[SUPPLIED DATA]

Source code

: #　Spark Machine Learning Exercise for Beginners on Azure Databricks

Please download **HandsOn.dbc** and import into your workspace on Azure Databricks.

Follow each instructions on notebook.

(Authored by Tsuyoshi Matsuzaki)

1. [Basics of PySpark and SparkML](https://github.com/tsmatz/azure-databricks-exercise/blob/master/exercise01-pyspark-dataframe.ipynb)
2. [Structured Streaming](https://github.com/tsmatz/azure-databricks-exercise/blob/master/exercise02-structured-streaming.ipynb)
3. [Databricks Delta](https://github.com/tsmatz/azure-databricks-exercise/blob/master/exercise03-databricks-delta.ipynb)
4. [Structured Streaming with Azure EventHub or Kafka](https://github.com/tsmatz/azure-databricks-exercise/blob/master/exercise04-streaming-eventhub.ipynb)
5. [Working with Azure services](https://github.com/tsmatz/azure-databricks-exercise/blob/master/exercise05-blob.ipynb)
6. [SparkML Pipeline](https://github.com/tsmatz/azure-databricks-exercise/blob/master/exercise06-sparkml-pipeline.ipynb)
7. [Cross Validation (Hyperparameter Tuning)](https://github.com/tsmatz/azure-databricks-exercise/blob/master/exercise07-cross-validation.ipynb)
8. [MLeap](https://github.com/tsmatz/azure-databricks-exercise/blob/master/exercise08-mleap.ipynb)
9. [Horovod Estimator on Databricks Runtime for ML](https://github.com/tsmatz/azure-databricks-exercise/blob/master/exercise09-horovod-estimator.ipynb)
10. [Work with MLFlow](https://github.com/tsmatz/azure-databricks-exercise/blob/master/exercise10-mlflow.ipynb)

[/SUPPLIED DATA]
[SUPPLIED DATA]

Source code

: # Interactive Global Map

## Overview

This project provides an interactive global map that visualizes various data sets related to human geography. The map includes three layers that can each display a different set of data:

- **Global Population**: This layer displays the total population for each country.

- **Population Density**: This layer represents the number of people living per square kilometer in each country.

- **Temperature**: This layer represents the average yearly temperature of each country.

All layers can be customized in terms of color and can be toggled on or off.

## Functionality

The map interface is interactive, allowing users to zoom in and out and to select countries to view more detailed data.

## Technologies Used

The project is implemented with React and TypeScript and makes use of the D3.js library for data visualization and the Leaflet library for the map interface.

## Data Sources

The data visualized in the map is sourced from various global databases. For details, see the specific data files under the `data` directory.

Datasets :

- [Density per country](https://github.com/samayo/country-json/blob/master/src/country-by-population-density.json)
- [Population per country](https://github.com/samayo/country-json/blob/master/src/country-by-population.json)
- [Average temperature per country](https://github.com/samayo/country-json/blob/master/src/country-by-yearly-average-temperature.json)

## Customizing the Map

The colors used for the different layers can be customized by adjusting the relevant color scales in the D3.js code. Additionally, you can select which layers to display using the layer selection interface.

[/SUPPLIED DATA]
[SUPPLIED DATA]

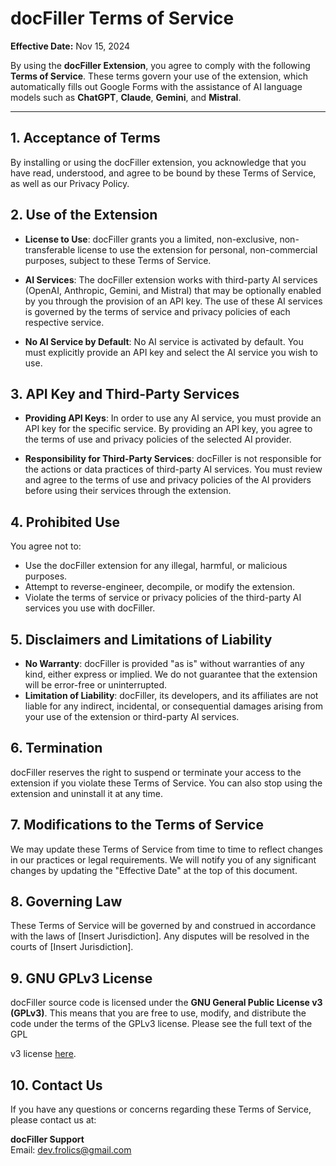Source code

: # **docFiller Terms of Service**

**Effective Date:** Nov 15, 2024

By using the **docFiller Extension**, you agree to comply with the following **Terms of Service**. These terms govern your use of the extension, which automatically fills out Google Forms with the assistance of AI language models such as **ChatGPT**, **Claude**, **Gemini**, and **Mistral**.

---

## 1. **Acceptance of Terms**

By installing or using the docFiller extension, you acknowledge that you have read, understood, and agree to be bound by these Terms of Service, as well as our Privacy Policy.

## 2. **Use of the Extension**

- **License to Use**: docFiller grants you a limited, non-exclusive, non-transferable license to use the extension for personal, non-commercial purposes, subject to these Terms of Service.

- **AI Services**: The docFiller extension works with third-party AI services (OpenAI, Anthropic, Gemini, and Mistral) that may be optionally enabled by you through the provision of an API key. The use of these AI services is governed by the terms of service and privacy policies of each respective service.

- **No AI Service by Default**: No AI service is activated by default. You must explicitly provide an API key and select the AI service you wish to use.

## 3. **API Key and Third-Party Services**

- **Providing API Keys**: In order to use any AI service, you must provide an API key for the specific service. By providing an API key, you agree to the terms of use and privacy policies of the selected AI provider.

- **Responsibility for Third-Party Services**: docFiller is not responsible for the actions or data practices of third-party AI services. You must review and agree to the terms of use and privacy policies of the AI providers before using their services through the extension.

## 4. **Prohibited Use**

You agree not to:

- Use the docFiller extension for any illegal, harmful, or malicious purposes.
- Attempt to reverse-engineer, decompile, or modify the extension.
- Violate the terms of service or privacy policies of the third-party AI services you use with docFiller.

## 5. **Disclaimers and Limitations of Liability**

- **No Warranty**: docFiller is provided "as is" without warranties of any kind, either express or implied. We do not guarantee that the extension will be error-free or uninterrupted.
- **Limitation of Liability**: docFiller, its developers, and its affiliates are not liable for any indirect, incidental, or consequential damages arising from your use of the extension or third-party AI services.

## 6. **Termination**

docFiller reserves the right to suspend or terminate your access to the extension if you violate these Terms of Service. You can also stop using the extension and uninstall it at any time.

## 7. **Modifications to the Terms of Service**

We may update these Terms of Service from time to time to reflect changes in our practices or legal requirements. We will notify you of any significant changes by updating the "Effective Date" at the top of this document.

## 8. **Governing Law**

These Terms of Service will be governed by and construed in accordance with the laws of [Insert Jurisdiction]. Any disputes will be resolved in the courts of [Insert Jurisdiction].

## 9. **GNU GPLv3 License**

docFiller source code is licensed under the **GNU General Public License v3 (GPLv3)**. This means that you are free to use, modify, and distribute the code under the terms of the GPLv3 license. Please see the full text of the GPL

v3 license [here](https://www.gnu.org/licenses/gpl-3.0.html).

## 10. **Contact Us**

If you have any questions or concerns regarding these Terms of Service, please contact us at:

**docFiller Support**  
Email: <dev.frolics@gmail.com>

[/SUPPLIED DATA]

◆ WHAT YOU SHOULD DO: From the material above, set down exactly the lines between the line holding "The data visualized" and the line holding "The colors used", inclusive. Include nothing else.

◆ OUTPUT FOR THIS TASK:
The data visualized in the map is sourced from various global databases. For details, see the specific data files under the `data` directory.

Datasets :

- [Density per country](https://github.com/samayo/country-json/blob/master/src/country-by-population-density.json)
- [Population per country](https://github.com/samayo/country-json/blob/master/src/country-by-population.json)
- [Average temperature per country](https://github.com/samayo/country-json/blob/master/src/country-by-yearly-average-temperature.json)

## Customizing the Map

The colors used for the different layers can be customized by adjusting the relevant color scales in the D3.js code. Additionally, you can select which layers to display using the layer selection interface.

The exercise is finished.